Rosa se levanta e ainda com a Caveira em mãos ela começa a se mover agachada. A floresta é densa e não há trilhas. Todo o caminho feito é à esmo. Elas contam com a sorte para encontrar uma chave. A única coisa que Rosa quer é ir embora. Ela tenta não transparecer, mas está com medo. Como nunca esteve antes. Mas, de certa forma, o medo é bom, nesse caso. Ele a deixa alerta. Ela está sendo caçada, mas ela se sente uma caçadora.

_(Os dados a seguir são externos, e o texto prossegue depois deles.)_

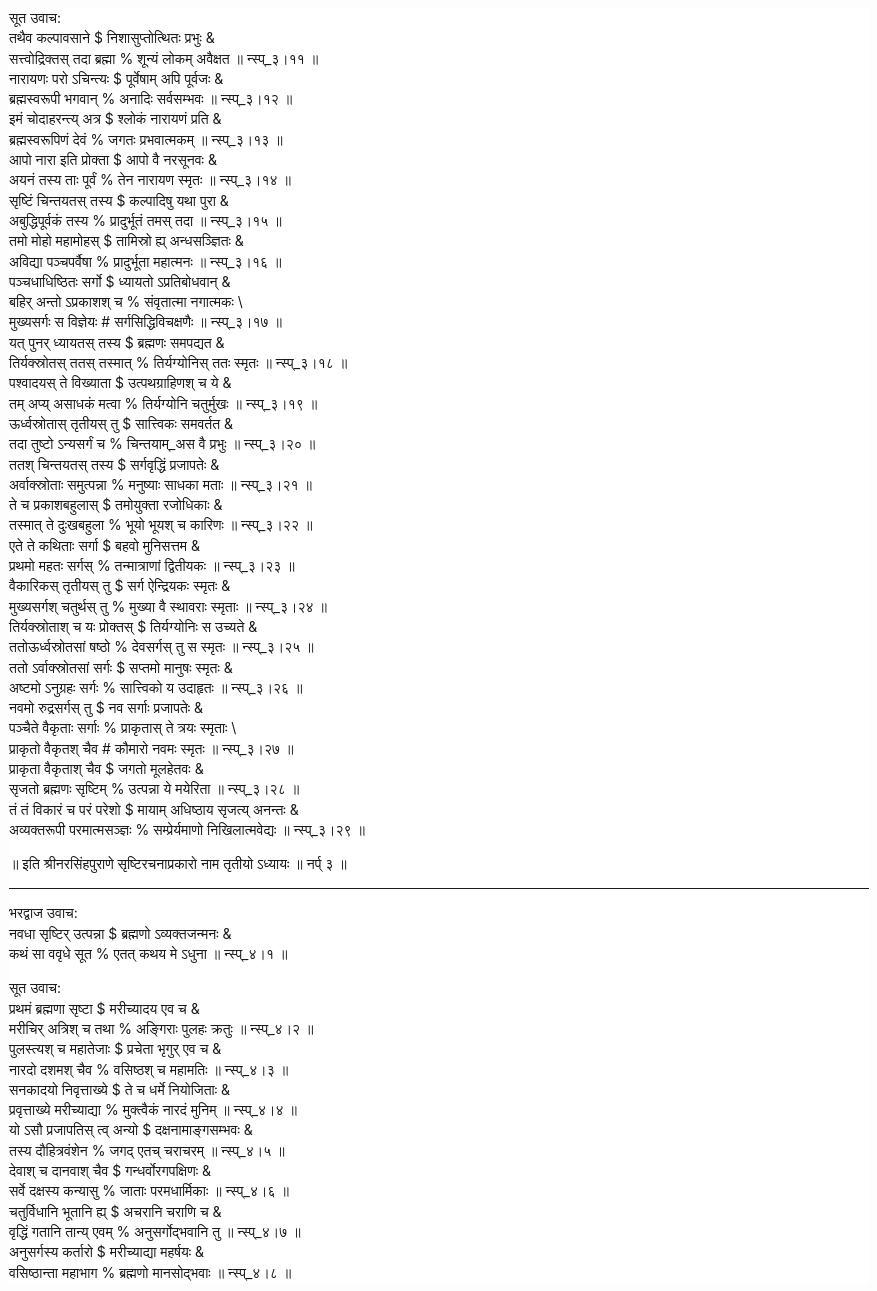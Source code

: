 सूत उवाच:  
तथैव कल्पावसाने  $ निशासुप्तोत्थितः प्रभुः  &  
सत्त्वोद्रिक्तस् तदा ब्रह्मा  % शून्यं लोकम् अवैक्षत  ॥ न्स्प्_३।११ ॥  
नारायणः परो ऽचिन्त्यः  $ पूर्वेषाम् अपि पूर्वजः  &  
ब्रह्मस्वरूपी भगवान्  % अनादिः सर्वसम्भवः  ॥ न्स्प्_३।१२ ॥  
इमं चोदाहरन्त्य् अत्र  $ श्लोकं नारायणं प्रति  &  
ब्रह्मस्वरूपिणं देवं  % जगतः प्रभवात्मकम्  ॥ न्स्प्_३।१३ ॥  
आपो नारा इति प्रोक्ता  $ आपो वै नरसूनवः  &  
अयनं तस्य ताः पूर्वं  % तेन नारायण स्मृतः  ॥ न्स्प्_३।१४ ॥  
सृष्टिं चिन्तयतस् तस्य  $ कल्पादिषु यथा पुरा  &  
अबुद्धिपूर्वकं तस्य  % प्रादुर्भूतं तमस् तदा  ॥ न्स्प्_३।१५ ॥  
तमो मोहो महामोहस्  $ तामिस्रो ह्य् अन्धसञ्ज्ञितः   &  
अविद्या पञ्चपर्वैषा  % प्रादुर्भूता महात्मनः  ॥ न्स्प्_३।१६ ॥  
पञ्चधाधिष्ठितः सर्गो  $ ध्यायतो ऽप्रतिबोधवान्  &  
बहिर् अन्तो ऽप्रकाशश् च  % संवृतात्मा नगात्मकः  \  
मुख्यसर्गः स विज्ञेयः  # सर्गसिद्धिविचक्षणैः  ॥ न्स्प्_३।१७ ॥  
यत् पुनर् ध्यायतस् तस्य  $ ब्रह्मणः समपद्यत  &  
तिर्यक्स्रोतस् ततस् तस्मात्  % तिर्यग्योनिस् ततः स्मृतः  ॥ न्स्प्_३।१८ ॥  
पश्वादयस् ते विख्याता  $ उत्पथग्राहिणश् च ये  &  
तम् अप्य् असाधकं मत्वा  % तिर्यग्योनि चतुर्मुखः  ॥ न्स्प्_३।१९ ॥  
ऊर्ध्वस्रोतास् तृतीयस् तु  $ सात्त्विकः समवर्तत  &  
तदा तुष्टो ऽन्यसर्गं च  % चिन्तयाम्_अस वै प्रभुः  ॥ न्स्प्_३।२० ॥  
ततश् चिन्तयतस् तस्य  $ सर्गवृद्धिं प्रजापतेः  &  
अर्वाक्स्रोताः समुत्पन्ना  % मनुष्याः साधका मताः  ॥ न्स्प्_३।२१ ॥  
ते च प्रकाशबहुलास्  $ तमोयुक्ता रजोधिकाः  &  
तस्मात् ते दुःखबहुला  % भूयो भूयश् च कारिणः  ॥ न्स्प्_३।२२ ॥  
एते ते कथिताः सर्गा  $ बहवो मुनिसत्तम  &  
प्रथमो महतः सर्गस्  % तन्मात्राणां द्वितीयकः  ॥ न्स्प्_३।२३ ॥  
वैकारिकस् तृतीयस् तु  $ सर्ग ऐन्द्रियकः स्मृतः  &  
मुख्यसर्गश् चतुर्थस् तु  % मुख्या वै स्थावराः स्मृताः  ॥ न्स्प्_३।२४ ॥  
तिर्यक्स्रोताश् च यः प्रोक्तस्  $ तिर्यग्योनिः स उच्यते  &  
ततोऊर्ध्वस्रोतसां षष्ठो  % देवसर्गस् तु स स्मृतः  ॥ न्स्प्_३।२५ ॥  
ततो ऽर्वाक्स्रोतसां सर्गः  $ सप्तमो मानुषः स्मृतः  &  
अष्टमो ऽनुग्रहः सर्गः  % सात्त्विको य उदाहृतः  ॥ न्स्प्_३।२६ ॥  
नवमो रुद्रसर्गस् तु  $ नव सर्गाः प्रजापतेः  &  
पञ्चैते वैकृताः सर्गाः  % प्राकृतास् ते त्रयः स्मृताः  \  
प्राकृतो वैकृतश् चैव  # कौमारो नवमः स्मृतः  ॥ न्स्प्_३।२७ ॥  
प्राकृता वैकृताश् चैव  $ जगतो मूलहेतवः  &  
सृजतो ब्रह्मणः सृष्टिम्  % उत्पन्ना ये मयेरिता  ॥ न्स्प्_३।२८ ॥  
तं तं विकारं च परं परेशो  $ मायाम् अधिष्ठाय सृजत्य् अनन्तः  &  
अव्यक्तरूपी परमात्मसञ्ज्ञः  % सम्प्रेर्यमाणो निखिलात्मवेद्यः  ॥ न्स्प्_३।२९ ॥  
  
॥ इति श्रीनरसिंहपुराणे सृष्टिरचनाप्रकारो नाम तृतीयो ऽध्यायः ॥ नर्प् ३ ॥  
  
____________________________________________________________________________  
  
  
भरद्वाज उवाच:  
नवधा सृष्टिर् उत्पन्ना  $ ब्रह्मणो ऽव्यक्तजन्मनः  &  
कथं सा ववृधे सूत  % एतत् कथय मे ऽधुना  ॥ न्स्प्_४।१ ॥  
  
सूत उवाच:  
प्रथमं ब्रह्मणा सृष्टा  $ मरीच्यादय एव च  &  
मरीचिर् अत्रिश् च तथा  % अङ्गिराः पुलहः क्रतुः  ॥ न्स्प्_४।२ ॥  
पुलस्त्यश् च महातेजाः  $ प्रचेता भृगुर् एव च  &  
नारदो दशमश् चैव  % वसिष्ठश् च महामतिः  ॥ न्स्प्_४।३ ॥  
सनकादयो निवृत्ताख्ये  $ ते च धर्मे नियोजिताः  &  
प्रवृत्ताख्ये मरीच्याद्या  % मुक्त्वैकं नारदं मुनिम्  ॥ न्स्प्_४।४ ॥  
यो ऽसौ प्रजापतिस् त्व् अन्यो  $ दक्षनामाङ्गसम्भवः  &  
तस्य दौहित्रवंशेन  % जगद् एतच् चराचरम्  ॥ न्स्प्_४।५ ॥  
देवाश् च दानवाश् चैव  $ गन्धर्वोरगपक्षिणः  &  
सर्वे दक्षस्य कन्यासु  % जाताः परमधार्मिकाः  ॥ न्स्प्_४।६ ॥  
चतुर्विधानि भूतानि ह्य्  $ अचरानि चराणि च  &  
वृद्धिं गतानि तान्य् एवम्  % अनुसर्गोद्भवानि तु  ॥ न्स्प्_४।७ ॥  
अनुसर्गस्य कर्तारो  $ मरीच्याद्या महर्षयः  &  
वसिष्ठान्ता महाभाग  % ब्रह्मणो मानसोद्भवाः  ॥ न्स्प्_४।८ ॥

Rosa respira fundo, e se dá conta que está apenas fugindo, que é apenas uma presa. Nada daquilo faz sentido, os números não importam, uma caveira fala. E o que diabos é um eneagrama? Ela se perde em meio a esses pensamentos enquanto foge e, bruscamente, para.
– O que foi? – A Caveira pergunta.
– A gente não vai conseguir, não é? – Rosa pergunta em um tom de desesperança.
– Não, claro que vamos. Não é a hora de perder as esperanças, menina. – Ela diz novamente em um tom maternalista. E um cheiro de chuva começa a dominar o ar.
– Quantas pessoas já conseguiram fugir daqui? – Ela pergunta franzindo a testa.
A Caveira não responde.
– Foi o que eu pensei. – Rosa diz soltando a Caveira no chão. – Se alguém tivesse conseguido você não estaria aqui, não é?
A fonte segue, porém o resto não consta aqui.